Tommy Lynch

Personal information
- Date of birth: 10 October 1964 (age 60)
- Place of birth: Limerick, Ireland
- Position(s): Defender

Senior career*
- Years: Team / Apps / (Gls)
- 1987–1988: Limerick / 0 / (0)
- 1988–1990: Sunderland / 4 / (0)
- 1990–1996: Shrewsbury Town / 234 / (14)
- 1996–1998: Waterford United / 68 / (4)
- 1998–2000: Limerick / 47 / (6)

International career
- 1986: League of Ireland XI / 8 / (0)

Managerial career
- 1996–1998: Waterford United (player-manager)
- 1999–2000: Limerick (player-manager)
- 2003–2005: Kilkenny City

= Tommy Lynch (footballer) =

Irish footballer and manager

Thomas Lynch (born 10 October 1964) is an Irish former footballer who played as a defender.
He made his football league debut playing for Sunderland but after just four starts he was signed by Asa Hartford for Shrewsbury Town.
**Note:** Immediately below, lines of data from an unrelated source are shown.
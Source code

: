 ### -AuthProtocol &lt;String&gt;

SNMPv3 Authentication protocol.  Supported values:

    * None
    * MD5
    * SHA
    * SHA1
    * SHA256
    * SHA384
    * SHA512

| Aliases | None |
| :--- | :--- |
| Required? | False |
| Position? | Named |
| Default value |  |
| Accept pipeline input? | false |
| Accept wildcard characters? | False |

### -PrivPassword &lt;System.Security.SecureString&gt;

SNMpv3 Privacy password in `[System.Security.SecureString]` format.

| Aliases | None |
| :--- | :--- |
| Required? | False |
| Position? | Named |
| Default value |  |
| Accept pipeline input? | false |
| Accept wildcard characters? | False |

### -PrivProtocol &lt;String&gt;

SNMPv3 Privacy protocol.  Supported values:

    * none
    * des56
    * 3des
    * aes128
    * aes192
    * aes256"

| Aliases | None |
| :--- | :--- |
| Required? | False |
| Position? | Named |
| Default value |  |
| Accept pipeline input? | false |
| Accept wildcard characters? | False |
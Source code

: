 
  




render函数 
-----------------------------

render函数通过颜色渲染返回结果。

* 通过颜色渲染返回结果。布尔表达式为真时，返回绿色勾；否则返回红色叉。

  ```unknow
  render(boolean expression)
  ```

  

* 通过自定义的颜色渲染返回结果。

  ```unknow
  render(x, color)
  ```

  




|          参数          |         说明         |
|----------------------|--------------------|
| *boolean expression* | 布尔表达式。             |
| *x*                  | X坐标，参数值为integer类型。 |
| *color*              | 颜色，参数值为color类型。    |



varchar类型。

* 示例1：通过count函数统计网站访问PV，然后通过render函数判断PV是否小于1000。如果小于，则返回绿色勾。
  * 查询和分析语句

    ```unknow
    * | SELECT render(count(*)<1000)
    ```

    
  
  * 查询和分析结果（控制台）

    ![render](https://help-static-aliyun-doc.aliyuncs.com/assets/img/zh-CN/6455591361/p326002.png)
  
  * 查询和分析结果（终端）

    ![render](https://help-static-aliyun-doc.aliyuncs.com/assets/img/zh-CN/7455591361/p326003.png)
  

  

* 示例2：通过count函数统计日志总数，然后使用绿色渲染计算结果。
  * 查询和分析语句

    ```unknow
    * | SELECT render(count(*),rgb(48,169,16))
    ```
In August 2011, Lynch was inducted into the Shrewsbury Town players hall of fame, among the likes of Arthur Rowley, Graham Turner, Alf Wood and goalkeeper Ken Mulhearn.

In October 2016, Lynch was voted onto Town's greatest ever XI. As one of ten nominated left backs, he received 54% of the fans' vote. Along with the other 10 players who were voted onto the greatest XI, Lynch is depicted in graffiti form in The Salop Leisure Stand Concourse at The New Meadow.